§ **Required work**
Set down the entries exactly as they appear, apart from the images, which stay out.

(Plain-text document sources)
▬▬▬

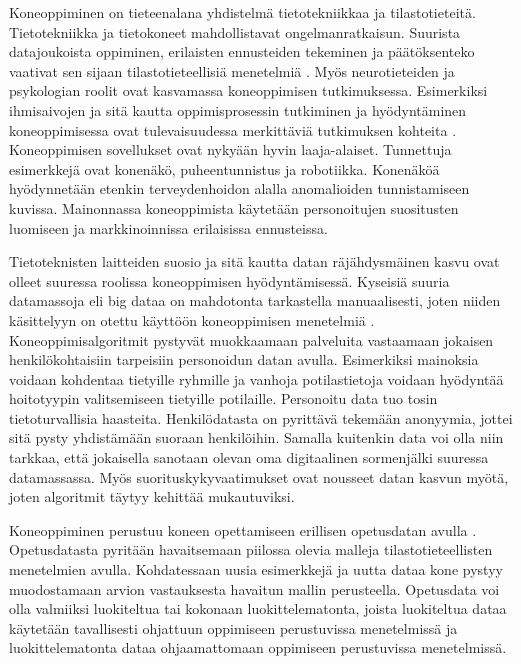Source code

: \documentclass[utf8]{gradu3}
\begin{document}
Koneoppiminen on tieteenalana yhdistelmä tietotekniikkaa ja tilastotieteitä. Tietotekniikka ja tietokoneet mahdollistavat ongelmanratkaisun. Suurista datajoukoista oppiminen, erilaisten ennusteiden tekeminen ja päätöksenteko vaativat sen sijaan tilastotieteellisiä menetelmiä \parencite{das2017survey,jordan2015machine}. Myös neurotieteiden ja psykologian roolit ovat kasvamassa koneoppimisen tutkimuksessa. Esimerkiksi ihmisaivojen ja sitä kautta oppimisprosessin tutkiminen ja hyödyntäminen koneoppimisessa ovat tulevaisuudessa merkittäviä tutkimuksen kohteita \parencite{das2017survey}. Koneoppimisen sovellukset ovat nykyään hyvin laaja-alaiset. Tunnettuja esimerkkejä ovat konenäkö, puheentunnistus ja robotiikka. Konenäköä hyödynnetään etenkin terveydenhoidon alalla anomalioiden tunnistamiseen kuvissa. Mainonnassa koneoppimista käytetään personoitujen suositusten luomiseen ja markkinoinnissa erilaisissa ennusteissa.

Tietoteknisten laitteiden suosio ja sitä kautta datan räjähdysmäinen kasvu ovat olleet suuressa roolissa koneoppimisen hyödyntämisessä. Kyseisiä suuria datamassoja eli big dataa on mahdotonta tarkastella manuaalisesti, joten niiden käsittelyyn on otettu käyttöön koneoppimisen menetelmiä \parencite{jordan2015machine}. Koneoppimisalgoritmit pystyvät muokkaamaan palveluita vastaamaan jokaisen henkilökohtaisiin tarpeisiin personoidun datan avulla. Esimerkiksi mainoksia voidaan kohdentaa tietyille ryhmille ja vanhoja potilastietoja voidaan hyödyntää hoitotyypin valitsemiseen tietyille potilaille. Personoitu data tuo tosin tietoturvallisia haasteita. Henkilödatasta on pyrittävä tekemään anonyymia, jottei sitä pysty yhdistämään suoraan henkilöihin. Samalla kuitenkin data voi olla niin tarkkaa, että jokaisella sanotaan olevan oma digitaalinen sormenjälki suuressa datamassassa. Myös suorituskykyvaatimukset ovat nousseet datan kasvun myötä, joten algoritmit täytyy kehittää mukautuviksi.

Koneoppiminen perustuu koneen opettamiseen erillisen opetusdatan avulla \parencite{das2017survey,jordan2015machine}. Opetusdatasta pyritään havaitsemaan piilossa olevia malleja tilastotieteellisten menetelmien avulla. Kohdatessaan uusia esimerkkejä ja uutta dataa kone pystyy muodostamaan arvion vastauksesta havaitun mallin perusteella. Opetusdata voi olla valmiiksi luokiteltua tai kokonaan luokittelematonta, joista luokiteltua dataa käytetään tavallisesti ohjattuun oppimiseen perustuvissa menetelmissä ja luokittelematonta dataa ohjaamattomaan oppimiseen perustuvissa menetelmissä.
\end{document}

▬▬▬

§ **Answer to the exercise**
Source code

: \documentclass[utf8]{gradu3}
\begin{document}
Koneoppiminen on tieteenalana yhdistelmä tietotekniikkaa ja tilastotieteitä. Tietotekniikka ja tietokoneet mahdollistavat ongelmanratkaisun. Suurista datajoukoista oppiminen, erilaisten ennusteiden tekeminen ja päätöksenteko vaativat sen sijaan tilastotieteellisiä menetelmiä \parencite{das2017survey,jordan2015machine}. Myös neurotieteiden ja psykologian roolit ovat kasvamassa koneoppimisen tutkimuksessa. Esimerkiksi ihmisaivojen ja sitä kautta oppimisprosessin tutkiminen ja hyödyntäminen koneoppimisessa ovat tulevaisuudessa merkittäviä tutkimuksen kohteita \parencite{das2017survey}. Koneoppimisen sovellukset ovat nykyään hyvin laaja-alaiset. Tunnettuja esimerkkejä ovat konenäkö, puheentunnistus ja robotiikka. Konenäköä hyödynnetään etenkin terveydenhoidon alalla anomalioiden tunnistamiseen kuvissa. Mainonnassa koneoppimista käytetään personoitujen suositusten luomiseen ja markkinoinnissa erilaisissa ennusteissa.

Tietoteknisten laitteiden suosio ja sitä kautta datan räjähdysmäinen kasvu ovat olleet suuressa roolissa koneoppimisen hyödyntämisessä. Kyseisiä suuria datamassoja eli big dataa on mahdotonta tarkastella manuaalisesti, joten niiden käsittelyyn on otettu käyttöön koneoppimisen menetelmiä \parencite{jordan2015machine}. Koneoppimisalgoritmit pystyvät muokkaamaan palveluita vastaamaan jokaisen henkilökohtaisiin tarpeisiin personoidun datan avulla. Esimerkiksi mainoksia voidaan kohdentaa tietyille ryhmille ja vanhoja potilastietoja voidaan hyödyntää hoitotyypin valitsemiseen tietyille potilaille. Personoitu data tuo tosin tietoturvallisia haasteita. Henkilödatasta on pyrittävä tekemään anonyymia, jottei sitä pysty yhdistämään suoraan henkilöihin. Samalla kuitenkin data voi olla niin tarkkaa, että jokaisella sanotaan olevan oma digitaalinen sormenjälki suuressa datamassassa. Myös suorituskykyvaatimukset ovat nousseet datan kasvun myötä, joten algoritmit täytyy kehittää mukautuviksi.

Koneoppiminen perustuu koneen opettamiseen erillisen opetusdatan avulla \parencite{das2017survey,jordan2015machine}. Opetusdatasta pyritään havaitsemaan piilossa olevia malleja tilastotieteellisten menetelmien avulla. Kohdatessaan uusia esimerkkejä ja uutta dataa kone pystyy muodostamaan arvion vastauksesta havaitun mallin perusteella. Opetusdata voi olla valmiiksi luokiteltua tai kokonaan luokittelematonta, joista luokiteltua dataa käytetään tavallisesti ohjattuun oppimiseen perustuvissa menetelmissä ja luokittelematonta dataa ohjaamattomaan oppimiseen perustuvissa menetelmissä.
\end{document}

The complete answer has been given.